How long, O Lord? Will you forget me forever?
How long will you hide your face from me?
How long must I take counsel in my soul
and have sorrow in my heart all the day?
How long shall my enemy be exalted over me?
Consider and answer me, O Lord my God;
light up my eyes, lest I sleep the sleep of death,
lest my enemy say, “I have prevailed over him,”
lest my foes rejoice because I am shaken.
But I have trusted in your steadfast love;
my heart shall rejoice in your salvation.
I will sing to the Lord
because he has dealt bountifully with me.
Thank you for these words and sharing your laments. I feel so heard and seen when reading them. And I hope you feel heard and seen. Your are not alone in how hard this time is and has been. Finding joy is a struggle these days.
Your comment helps. Good to know we’re not alone in this.
I have been walking around totally numb. I would love to fold up into a fetal position with both hands to my face and cry myself to sleep, but tears will not come. Did you feel numb before your tears came?
Thank you for the words that fit my feelings.
I felt numb in between tears. It was weird. Allowing myself the time and space to sit alone and listen to songs of lament helped the tears come, which I think I needed. But there are so many different responses to this which are all valid, numbness included. May God be with you this week.
A time to lament. How wise, and incredibly helpful, that is. I feel for your sorrow and also thank you for sharing this day of lament.
You’re welcome, and thank you for sharing in the lament.
In some weird way, I find comfort in Psalms that express confusion and pain, anger and frustration. They speak for me, confirming that even then there were realities similar to (or worse than) mine, which couldn’t be sugar-coated by some super-faith. Even Yeshua H’Maschiach Himself fell on His face in the garden and begged for the dark reality of that terrible cup be taken from Him. As we face what I can’t help believe are the consequences of humanity going its own way, it’s comforting to know that even then, the biblical writers both felt pain and didn’t try to hide it with quotable calendar quips or dandy devotional dialectics. No. The pain was real, and I’m glad it was acknowledged as such. It gives me hope and reminds me that He weeps with me–and there is room for that weeping in His faith.
Psalm 88
1 A Song. A Psalm of the sons of Korah. For the choir director; according to Mahalath Leannoth. A Maskil of Heman the Ezrahite.

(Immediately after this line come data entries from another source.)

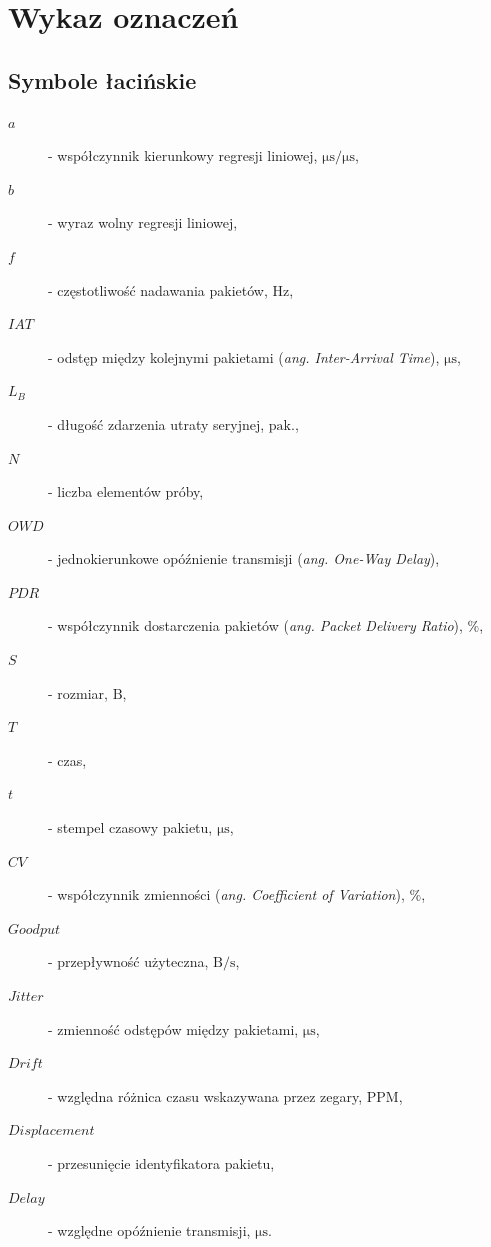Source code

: \chapter*{Wykaz oznaczeń}

\section*{Symbole łacińskie}

\begin{description}
    \item[$a$] - współczynnik kierunkowy regresji liniowej, \(\mathrm{\mu s/\mu s}\), %
    \item[$b$] - wyraz wolny regresji liniowej, %
    \item[$f$] - częstotliwość nadawania pakietów, \(\mathrm{Hz}\), %
    \item[$IAT$] - odstęp między kolejnymi pakietami (\textit{ang. Inter-Arrival Time}), \(\mathrm{\mu s}\), %
    \item[$L_B$] - długość zdarzenia utraty seryjnej, \(\mathrm{pak.}\), %
    \item[$N$] - liczba elementów próby, %
    \item[$OWD$] - jednokierunkowe opóźnienie transmisji (\textit{ang. One-Way Delay}), %
    \item[$PDR$] - współczynnik dostarczenia pakietów (\textit{ang. Packet Delivery Ratio}), \(\mathrm{\%}\), %
    \item[$S$] - rozmiar, \(\mathrm{B}\), %
    \item[$T$] - czas, %
    \item[$t$] - stempel czasowy pakietu, \(\mathrm{\mu s}\), %
    \item[$CV$] - współczynnik zmienności (\textit{ang. Coefficient of Variation}), \(\mathrm{\%}\), %
    \item[$Goodput$] - przepływność użyteczna, \(\mathrm{B/s}\), %
    \item[$Jitter$] - zmienność odstępów między pakietami, \(\mathrm{\mu s}\), %
    \item[$Drift$] - względna różnica czasu wskazywana przez zegary, \(\mathrm{PPM}\), %
    \item[$Displacement$] - przesunięcie identyfikatora pakietu, %
    \item[$Delay$] - względne opóźnienie transmisji, \(\mathrm{\mu s}\). %
\end{description}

O LORD, the God of my salvation, I have cried out by day and in the night before You.
2 Let my prayer come before You; Incline Your ear to my cry!
3 For my soul has had enough troubles, And my life has drawn near to Sheol.

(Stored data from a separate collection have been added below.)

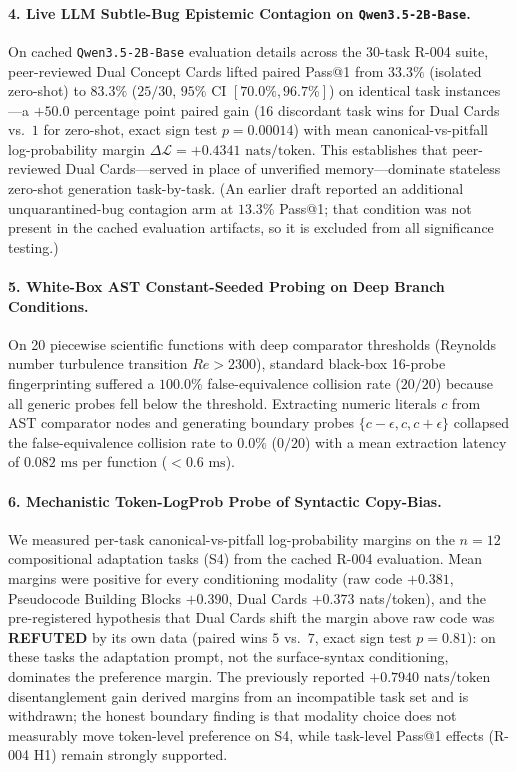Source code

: \documentclass[10pt,twocolumn]{article}
\begin{document}
\paragraph{4. Live LLM Subtle-Bug Epistemic Contagion on \texttt{Qwen3.5-2B-Base}.}
On cached \texttt{Qwen3.5-2B-Base} evaluation details across the 30-task R-004 suite, peer-reviewed Dual Concept Cards lifted paired Pass@1 from $33.3\%$ (isolated zero-shot) to $83.3\%$ ($25/30$, $95\%$ CI $[70.0\%, 96.7\%]$) on identical task instances—a $+50.0\text{ percentage point}$ paired gain (16 discordant task wins for Dual Cards vs.\ $1$ for zero-shot, exact sign test $p = 0.00014$) with mean canonical-vs-pitfall log-probability margin $\Delta \mathcal{L} = +0.4341\text{ nats/token}$. This establishes that peer-reviewed Dual Cards—served in place of unverified memory—dominate stateless zero-shot generation task-by-task. (An earlier draft reported an additional unquarantined-bug contagion arm at $13.3\%$ Pass@1; that condition was not present in the cached evaluation artifacts, so it is excluded from all significance testing.)

\paragraph{5. White-Box AST Constant-Seeded Probing on Deep Branch Conditions.}
On 20 piecewise scientific functions with deep comparator thresholds (Reynolds number turbulence transition $Re > 2300$), standard black-box 16-probe fingerprinting suffered a $100.0\%$ false-equivalence collision rate ($20/20$) because all generic probes fell below the threshold. Extracting numeric literals $c$ from AST comparator nodes and generating boundary probes $\{c - \epsilon, c, c + \epsilon\}$ collapsed the false-equivalence collision rate to $0.0\%$ ($0/20$) with a mean extraction latency of $0.082\text{ ms}$ per function ($< 0.6\text{ ms}$).

\paragraph{6. Mechanistic Token-LogProb Probe of Syntactic Copy-Bias.}
We measured per-task canonical-vs-pitfall log-probability margins on the $n=12$ compositional adaptation tasks (S4) from the cached R-004 evaluation. Mean margins were positive for every conditioning modality (raw code $+0.381$, Pseudocode Building Blocks $+0.390$, Dual Cards $+0.373$ nats/token), and the pre-registered hypothesis that Dual Cards shift the margin above raw code was \textbf{REFUTED} by its own data (paired wins $5$ vs.\ $7$, exact sign test $p = 0.81$): on these tasks the adaptation prompt, not the surface-syntax conditioning, dominates the preference margin. The previously reported $+0.7940\text{ nats/token}$ disentanglement gain derived margins from an incompatible task set and is withdrawn; the honest boundary finding is that modality choice does not measurably move token-level preference on S4, while task-level Pass@1 effects (R-004 H1) remain strongly supported.
\end{document}

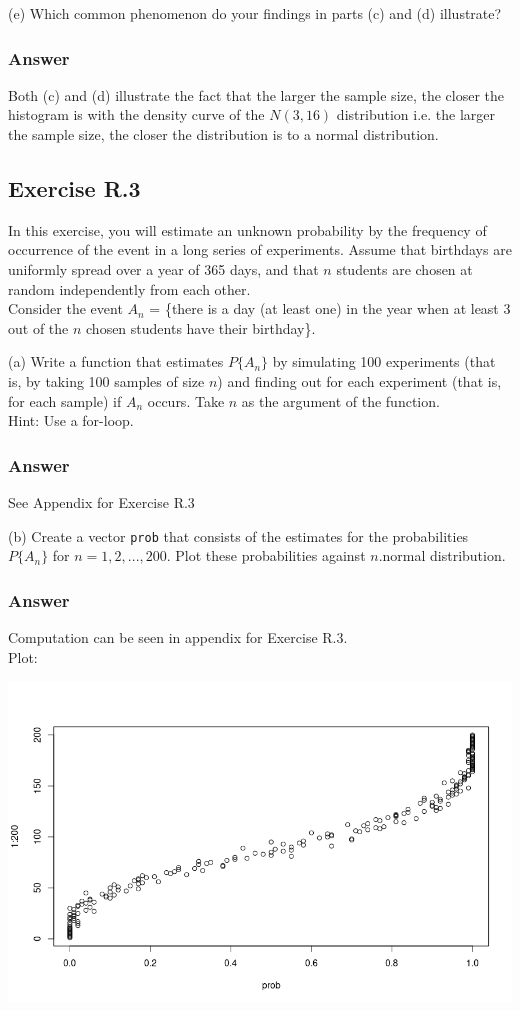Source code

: \documentclass[12pt]{article}
\begin{document}
(e) Which common phenomenon do your findings in parts (c) and (d) illustrate?

\subsubsection*{Answer}

Both (c) and (d) illustrate the fact that the larger the sample size, the closer the histogram is with the density curve of the $N(3,16)$ distribution i.e. the larger the sample size, the closer the distribution is to a normal distribution.
\subsection*{Exercise R.3}
In this exercise, you will estimate an unknown probability by the frequency of occurrence of the event in a long series of experiments. Assume that birthdays are uniformly spread over a year of 365 days, and that $n$ students are chosen at random independently from each other. \\ Consider the event $A_{n}$ = \{there is a day (at least one) in the year when at least 3 out of the $n$ chosen students have their birthday\}.

(a) Write a function that estimates $P\{A_{n}\}$ by simulating 100 experiments (that is, by taking 100 samples of size $n$) and finding out for each experiment (that is, for each sample) if $A_n$ occurs. Take $n$ as the argument of the function.\\
Hint: Use a for-loop.
\subsubsection*{Answer}
See Appendix for Exercise R.3

(b) Create a vector \texttt{prob} that consists of the estimates for the probabilities $P\{A_{n}\}$ for $n = 1, 2, . . . , 200$. Plot these probabilities against $n$.normal distribution.
\subsubsection*{Answer}
Computation can be seen in appendix for Exercise R.3.\\
Plot:

\includegraphics[width=\textwidth]{Ex3Plot1}
\end{document}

4 I am reckoned among those who go down to the pit; I have become like a man without strength,
5 Forsaken among the dead, Like the slain who lie in the grave, Whom You remember no more, And they are cut off from Your hand.
6 You have put me in the lowest pit, In dark places, in the depths.

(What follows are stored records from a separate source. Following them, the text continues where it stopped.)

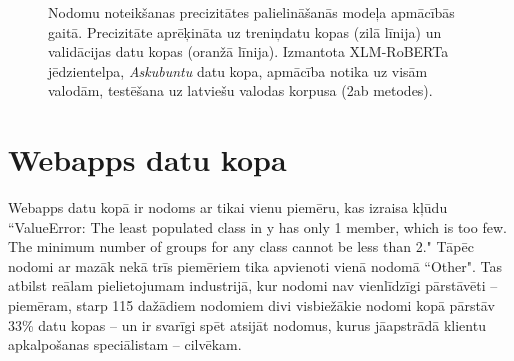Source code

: \begin{figure}[h] 
   \centering
   \caption{Nodomu noteikšanas precizitātes palielināšanās modeļa apmācībās gaitā. Precizitāte aprēķināta uz treniņdatu kopas (zilā līnija) un validācijas datu kopas (oranžā līnija). Izmantota XLM-RoBERTa jēdzientelpa, \textit{Askubuntu} datu kopa, apmācība notika uz visām valodām, testēšana uz latviešu valodas korpusa (2ab metodes).} 
   \label{fig:askubuntu-xlm-all}
\end{figure}



\section{Webapps datu kopa}


Webapps datu kopā ir nodoms ar tikai vienu piemēru, kas izraisa kļūdu “ValueError: The least populated class in y has only 1 member, which is too few. The minimum number of groups for any class cannot be less than 2." Tāpēc nodomi ar mazāk nekā trīs piemēriem tika apvienoti vienā nodomā “Other". Tas atbilst reālam pielietojumam industrijā, kur nodomi nav vienlīdzīgi pārstāvēti  -- piemēram, starp 115 dažādiem nodomiem divi visbiežākie nodomi kopā pārstāv 33\% datu kopas \cite{paikens2020} -- un ir svarīgi spēt atsijāt nodomus, kurus jāapstrādā klientu apkalpošanas speciālistam -- cilvēkam.

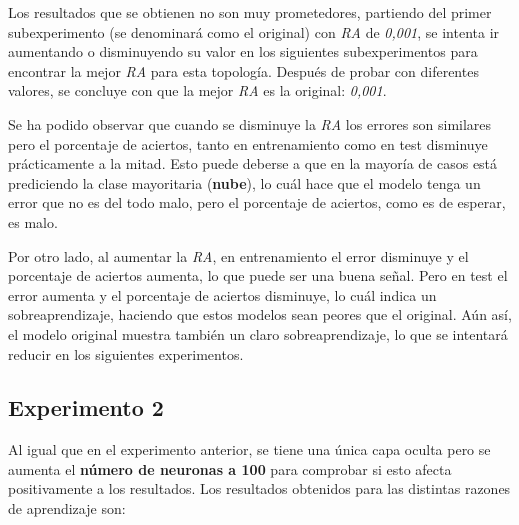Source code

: \documentclass{uc3mpracticas}
\begin{document}
Los resultados que se obtienen no son muy prometedores, partiendo del primer subexperimento (se denominará como el original) con \textit{RA} de \textit{0,001}, se intenta ir aumentando o disminuyendo su valor en los siguientes subexperimentos para encontrar la mejor \textit{RA} para esta topología. Después de probar con diferentes valores, se concluye con que la mejor \textit{RA} es la original: \textit{0,001}.

\vspace{2mm}

Se ha podido observar que cuando se disminuye la \textit{RA} los errores son similares pero el porcentaje de aciertos, tanto en entrenamiento como en test disminuye prácticamente a la mitad. Esto puede deberse a que en la mayoría de casos está prediciendo la clase mayoritaria (\textbf{nube}), lo cuál hace que el modelo tenga un error que no es del todo malo, pero el porcentaje de aciertos, como es de esperar, es malo.

\vspace{1mm}

Por otro lado, al aumentar la \textit{RA}, en entrenamiento el error disminuye y el porcentaje de aciertos aumenta, lo que puede ser una buena señal. Pero en test el error aumenta y el porcentaje de aciertos disminuye, lo cuál indica un sobreaprendizaje, haciendo que estos modelos sean peores que el original. Aún así, el modelo original muestra también un claro sobreaprendizaje, lo que se intentará reducir en los siguientes experimentos.


\subsection{Experimento 2}

Al igual que en el experimento anterior, se tiene una única capa oculta pero se aumenta el \textbf{número de neuronas a 100} para comprobar si esto afecta positivamente a los resultados. Los resultados obtenidos para las distintas razones de aprendizaje son:
\end{document}
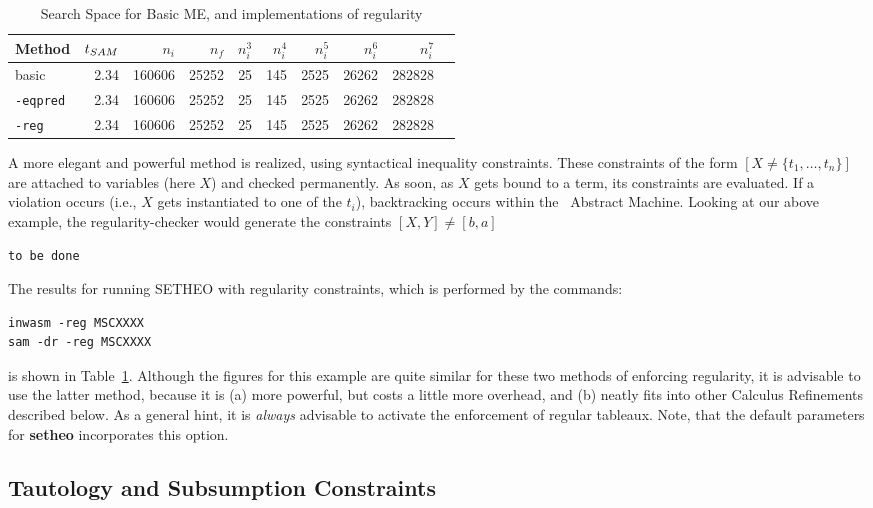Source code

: \begin{table}[htb]
\begin{center}
\begin{tabular}{|l|r|r||r|r||r|r|r|r|r|}
\hline
Method & $t_{SAM}$ & $n_i$ & $n_f$ & 
	$n_i^3$ & $n_i^4$ & $n_i^5$ & $n_i^6$ & $n_i^7$ \\
\hline\hline
basic & 2.34 & 160606 & 25252 &
	25 & 145 & 2525 & 26262 & 282828 \\
\hline
{\tt -eqpred} & 2.34 & 160606 & 25252 &
	25 & 145 & 2525 & 26262 & 282828 \\
\hline
{\tt -reg} & 2.34 & 160606 & 25252 &
	25 & 145 & 2525 & 26262 & 282828 \\
\hline\hline
\end{tabular}
\end{center}
\caption{Search Space for Basic ME, and implementations of
regularity}
\label{tab:tut2:results.regularity}
\end{table}


A more elegant and powerful method is realized, using syntactical
inequality constraints. These constraints of the form
$ [ X \not = \{t_1,\ldots,t_n\}] $  are attached to variables (here $X$)
and checked permanently. As soon, as $X$ gets bound to a term,
its constraints are evaluated. If a violation occurs (i.e.,
$X$ gets instantiated to one of the $t_i$), backtracking
occurs within the \SAM\ Abstract Machine.
Looking at our above example, the regularity-checker would
generate the constraints $[ X,Y ] \not = [ b,a ]$

{\tt to be done}

The results for running SETHEO with regularity constraints, which
is performed by the commands:
\begin{center}
\begin{verbatim}
inwasm -reg MSCXXXX
sam -dr -reg MSCXXXX
\end{verbatim}
\end{center}
is shown in Table~\ref{tab:tut2:results.regularity}.
Although the figures for this example are quite similar for these
two methods of enforcing regularity, it is advisable to use the
latter method, because it is (a) more powerful, but costs a little
more overhead, and (b) neatly fits into other Calculus Refinements
described below. As a general hint, it is {\em always\/} advisable to
activate the enforcement of regular tableaux. Note, that the
default parameters for {\bf setheo} incorporates this option.

\subsection{Tautology and Subsumption Constraints}

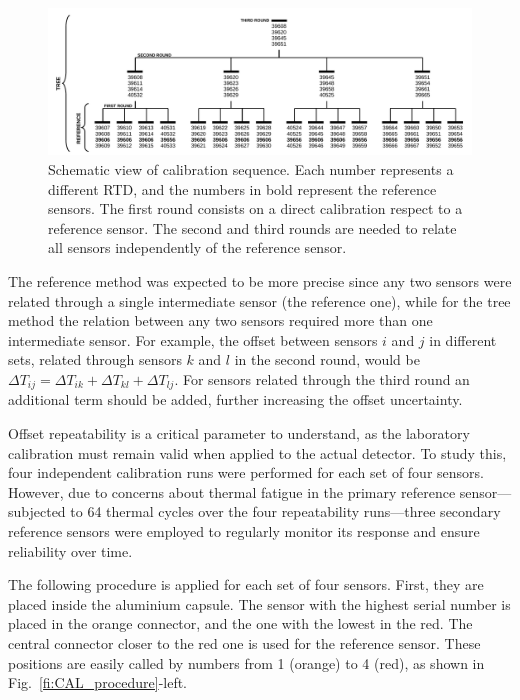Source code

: \begin{figure}[htbp]
\centering
\includegraphics[width=\textwidth]{images/figure_7.pdf}
\caption{Schematic view of calibration sequence. Each number represents a different RTD, and the numbers in bold represent the reference sensors. The first round consists on a direct calibration respect to a reference sensor. The second and third rounds are needed to relate all sensors independently of the reference sensor.
\label{fi:CAL_sequence}}
\end{figure}

The reference method was expected to be more precise since any two sensors were related through a single intermediate sensor (the reference one), while for the tree method the relation between any two sensors required more than one intermediate sensor. For example, the offset between sensors $i$ and $j$ in different sets, related through sensors $k$ and $l$ in the second round, would be $\Delta T_{ij} = \Delta T_{ik} + \Delta T_{kl} + \Delta T_{lj}$. For sensors related through the third round an additional term should be added, further increasing the offset uncertainty. 

Offset repeatability is a critical parameter to understand, as the laboratory calibration must remain valid when applied to the actual detector. To study this, four independent calibration runs were performed for each set of four sensors. However, due to concerns about thermal fatigue in the primary reference sensor---subjected to 64 thermal cycles over the four repeatability runs---three secondary reference sensors were employed to regularly monitor its response and ensure reliability over time.

The following procedure is applied for each set of four sensors. First, they are placed inside the aluminium capsule. The sensor with the highest serial number is placed in the orange connector, and the one with the lowest in the red. The central connector closer to the red one is used for the reference sensor. These positions are easily called by numbers from 1 (orange) to 4 (red), as shown in Fig.~\ref{fi:CAL_procedure}-left.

7 Your wrath has rested upon me, And You have afflicted me with all Your waves. Selah.
8 You have removed my acquaintances far from me; You have made me an object of loathing to them; I am shut up and cannot go out.
9 My eye has wasted away because of affliction; I have called upon You every day, O LORD; I have spread out my hands to You.
10 Will You perform wonders for the dead? Will the departed spirits rise [and] praise You? Selah.
11 Will Your lovingkindness be declared in the grave, Your faithfulness in Abaddon?
12 Will Your wonders be made known in the darkness? And Your righteousness in the land of forgetfulness?
13 But I, O LORD, have cried out to You for help, And in the morning my prayer comes before You.
14 O LORD, why do You reject my soul? [Why] do You hide Your face from me?
15 I was afflicted and about to die from my youth on; I suffer Your terrors; I am overcome.
16 Your burning anger has passed over me; Your terrors have destroyed me.
17 They have surrounded me like water all day long; They have encompassed me altogether.
18 You have removed lover and friend far from me; My acquaintances are [in] darkness.
Absolutely! The Psalms teach us how to truly lament, to cry out to God with honesty, pain, confusion, and even doubt at times. I love the brutal truth held there paired with faith.